[Saved entries]

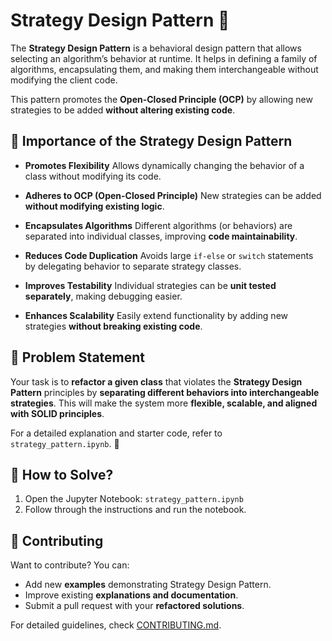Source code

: # Strategy Design Pattern 🧩

The **Strategy Design Pattern** is a behavioral design pattern that allows selecting an algorithm’s behavior at runtime. It helps in defining a family of algorithms, encapsulating them, and making them interchangeable without modifying the client code.

This pattern promotes the **Open-Closed Principle (OCP)** by allowing new strategies to be added **without altering existing code**.

## 🔹 Importance of the Strategy Design Pattern
* **Promotes Flexibility** Allows dynamically changing the behavior of a class without modifying its code.

* **Adheres to OCP (Open-Closed Principle)** New strategies can be added **without modifying existing logic**.

* **Encapsulates Algorithms** Different algorithms (or behaviors) are separated into individual classes, improving **code maintainability**.

* **Reduces Code Duplication** Avoids large `if-else` or `switch` statements by delegating behavior to separate strategy classes.

* **Improves Testability** Individual strategies can be **unit tested separately**, making debugging easier.

* **Enhances Scalability** Easily extend functionality by adding new strategies **without breaking existing code**.

## 🎯 Problem Statement
Your task is to **refactor a given class** that violates the **Strategy Design Pattern** principles by **separating different behaviors into interchangeable strategies**. This will make the system more **flexible, scalable, and aligned with SOLID principles**.

For a detailed explanation and starter code, refer to `strategy_pattern.ipynb`. 🚀

## 🚀 How to Solve?
1. Open the Jupyter Notebook: `strategy_pattern.ipynb`
2. Follow through the instructions and run the notebook.

## 🤝 Contributing
Want to contribute? You can:
- Add new **examples** demonstrating Strategy Design Pattern.
- Improve existing **explanations and documentation**.
- Submit a pull request with your **refactored solutions**.

For detailed guidelines, check [CONTRIBUTING.md](CONTRIBUTING.md).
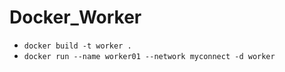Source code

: # Docker_Worker


*   `docker build -t worker .`
*   `docker run --name worker01 --network myconnect -d worker`
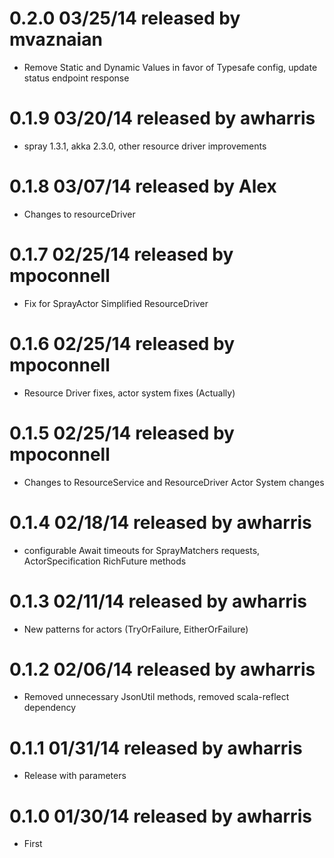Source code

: 
# 0.2.0 03/25/14 released by mvaznaian
* Remove Static and Dynamic Values in favor of Typesafe config, update status endpoint response

# 0.1.9 03/20/14 released by awharris
* spray 1.3.1, akka 2.3.0, other resource driver improvements

# 0.1.8 03/07/14 released by Alex
* Changes to resourceDriver

# 0.1.7 02/25/14 released by mpoconnell
* Fix for SprayActor
Simplified ResourceDriver

# 0.1.6 02/25/14 released by mpoconnell
* Resource Driver fixes, actor system fixes (Actually)

# 0.1.5 02/25/14 released by mpoconnell
* Changes to ResourceService and ResourceDriver
Actor System changes

# 0.1.4 02/18/14 released by awharris
* configurable Await timeouts for SprayMatchers requests, ActorSpecification RichFuture methods

# 0.1.3 02/11/14 released by awharris
* New patterns for actors (TryOrFailure, EitherOrFailure)

# 0.1.2 02/06/14 released by awharris
* Removed unnecessary JsonUtil methods, removed scala-reflect dependency

# 0.1.1 01/31/14 released by awharris
* Release with parameters

# 0.1.0 01/30/14 released by awharris
* First
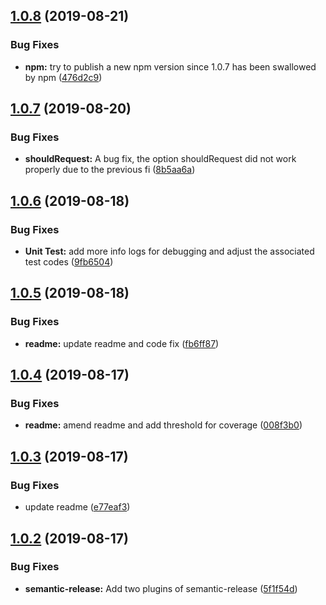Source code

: ## [1.0.8](https://github.com/RyanRoll/react-use-api/compare/v1.0.7...v1.0.8) (2019-08-21)


### Bug Fixes

* **npm:** try to publish a new npm version since 1.0.7 has been swallowed by npm ([476d2c9](https://github.com/RyanRoll/react-use-api/commit/476d2c9))

## [1.0.7](https://github.com/RyanRoll/react-use-api/compare/v1.0.6...v1.0.7) (2019-08-20)


### Bug Fixes

* **shouldRequest:** A bug fix, the option shouldRequest did not work properly due to the previous fi ([8b5aa6a](https://github.com/RyanRoll/react-use-api/commit/8b5aa6a))

## [1.0.6](https://github.com/RyanRoll/react-use-api/compare/v1.0.5...v1.0.6) (2019-08-18)


### Bug Fixes

* **Unit Test:** add more info logs for debugging and adjust the associated test codes ([9fb6504](https://github.com/RyanRoll/react-use-api/commit/9fb6504))

## [1.0.5](https://github.com/RyanRoll/react-use-api/compare/v1.0.4...v1.0.5) (2019-08-18)


### Bug Fixes

* **readme:** update readme and code fix ([fb6ff87](https://github.com/RyanRoll/react-use-api/commit/fb6ff87))

## [1.0.4](https://github.com/RyanRoll/react-use-api/compare/v1.0.3...v1.0.4) (2019-08-17)


### Bug Fixes

* **readme:** amend readme and add threshold for coverage ([008f3b0](https://github.com/RyanRoll/react-use-api/commit/008f3b0))

## [1.0.3](https://github.com/RyanRoll/react-use-api/compare/v1.0.2...v1.0.3) (2019-08-17)


### Bug Fixes

* update readme ([e77eaf3](https://github.com/RyanRoll/react-use-api/commit/e77eaf3))

## [1.0.2](https://github.com/RyanRoll/react-use-api/compare/v1.0.1...v1.0.2) (2019-08-17)


### Bug Fixes

* **semantic-release:** Add two plugins of semantic-release ([5f1f54d](https://github.com/RyanRoll/react-use-api/commit/5f1f54d))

◆ The task:
For this exercise, transcribe the data above line by line, exactly, with pictures omitted.

◆ Worked solution:
Source code

: # Strategy Design Pattern 🧩

The **Strategy Design Pattern** is a behavioral design pattern that allows selecting an algorithm’s behavior at runtime. It helps in defining a family of algorithms, encapsulating them, and making them interchangeable without modifying the client code.

This pattern promotes the **Open-Closed Principle (OCP)** by allowing new strategies to be added **without altering existing code**.

## 🔹 Importance of the Strategy Design Pattern
* **Promotes Flexibility** Allows dynamically changing the behavior of a class without modifying its code.

* **Adheres to OCP (Open-Closed Principle)** New strategies can be added **without modifying existing logic**.

* **Encapsulates Algorithms** Different algorithms (or behaviors) are separated into individual classes, improving **code maintainability**.

* **Reduces Code Duplication** Avoids large `if-else` or `switch` statements by delegating behavior to separate strategy classes.

* **Improves Testability** Individual strategies can be **unit tested separately**, making debugging easier.

* **Enhances Scalability** Easily extend functionality by adding new strategies **without breaking existing code**.

## 🎯 Problem Statement
Your task is to **refactor a given class** that violates the **Strategy Design Pattern** principles by **separating different behaviors into interchangeable strategies**. This will make the system more **flexible, scalable, and aligned with SOLID principles**.

For a detailed explanation and starter code, refer to `strategy_pattern.ipynb`. 🚀

## 🚀 How to Solve?
1. Open the Jupyter Notebook: `strategy_pattern.ipynb`
2. Follow through the instructions and run the notebook.

## 🤝 Contributing
Want to contribute? You can:
- Add new **examples** demonstrating Strategy Design Pattern.
- Improve existing **explanations and documentation**.
- Submit a pull request with your **refactored solutions**.

For detailed guidelines, check [CONTRIBUTING.md](CONTRIBUTING.md).
Source code

: # Docker_Worker


*   `docker build -t worker .`
*   `docker run --name worker01 --network myconnect -d worker`
Source code

: 
# 0.2.0 03/25/14 released by mvaznaian
* Remove Static and Dynamic Values in favor of Typesafe config, update status endpoint response

# 0.1.9 03/20/14 released by awharris
* spray 1.3.1, akka 2.3.0, other resource driver improvements

# 0.1.8 03/07/14 released by Alex
* Changes to resourceDriver

# 0.1.7 02/25/14 released by mpoconnell
* Fix for SprayActor
Simplified ResourceDriver

# 0.1.6 02/25/14 released by mpoconnell
* Resource Driver fixes, actor system fixes (Actually)

# 0.1.5 02/25/14 released by mpoconnell
* Changes to ResourceService and ResourceDriver
Actor System changes

# 0.1.4 02/18/14 released by awharris
* configurable Await timeouts for SprayMatchers requests, ActorSpecification RichFuture methods

# 0.1.3 02/11/14 released by awharris
* New patterns for actors (TryOrFailure, EitherOrFailure)

# 0.1.2 02/06/14 released by awharris
* Removed unnecessary JsonUtil methods, removed scala-reflect dependency

# 0.1.1 01/31/14 released by awharris
* Release with parameters

# 0.1.0 01/30/14 released by awharris
* First
Source code

: ## [1.0.8](https://github.com/RyanRoll/react-use-api/compare/v1.0.7...v1.0.8) (2019-08-21)


### Bug Fixes

* **npm:** try to publish a new npm version since 1.0.7 has been swallowed by npm ([476d2c9](https://github.com/RyanRoll/react-use-api/commit/476d2c9))

## [1.0.7](https://github.com/RyanRoll/react-use-api/compare/v1.0.6...v1.0.7) (2019-08-20)


### Bug Fixes

* **shouldRequest:** A bug fix, the option shouldRequest did not work properly due to the previous fi ([8b5aa6a](https://github.com/RyanRoll/react-use-api/commit/8b5aa6a))

## [1.0.6](https://github.com/RyanRoll/react-use-api/compare/v1.0.5...v1.0.6) (2019-08-18)


### Bug Fixes

* **Unit Test:** add more info logs for debugging and adjust the associated test codes ([9fb6504](https://github.com/RyanRoll/react-use-api/commit/9fb6504))

## [1.0.5](https://github.com/RyanRoll/react-use-api/compare/v1.0.4...v1.0.5) (2019-08-18)


### Bug Fixes

* **readme:** update readme and code fix ([fb6ff87](https://github.com/RyanRoll/react-use-api/commit/fb6ff87))

## [1.0.4](https://github.com/RyanRoll/react-use-api/compare/v1.0.3...v1.0.4) (2019-08-17)


### Bug Fixes

* **readme:** amend readme and add threshold for coverage ([008f3b0](https://github.com/RyanRoll/react-use-api/commit/008f3b0))

## [1.0.3](https://github.com/RyanRoll/react-use-api/compare/v1.0.2...v1.0.3) (2019-08-17)


### Bug Fixes

* update readme ([e77eaf3](https://github.com/RyanRoll/react-use-api/commit/e77eaf3))

## [1.0.2](https://github.com/RyanRoll/react-use-api/compare/v1.0.1...v1.0.2) (2019-08-17)


### Bug Fixes

* **semantic-release:** Add two plugins of semantic-release ([5f1f54d](https://github.com/RyanRoll/react-use-api/commit/5f1f54d))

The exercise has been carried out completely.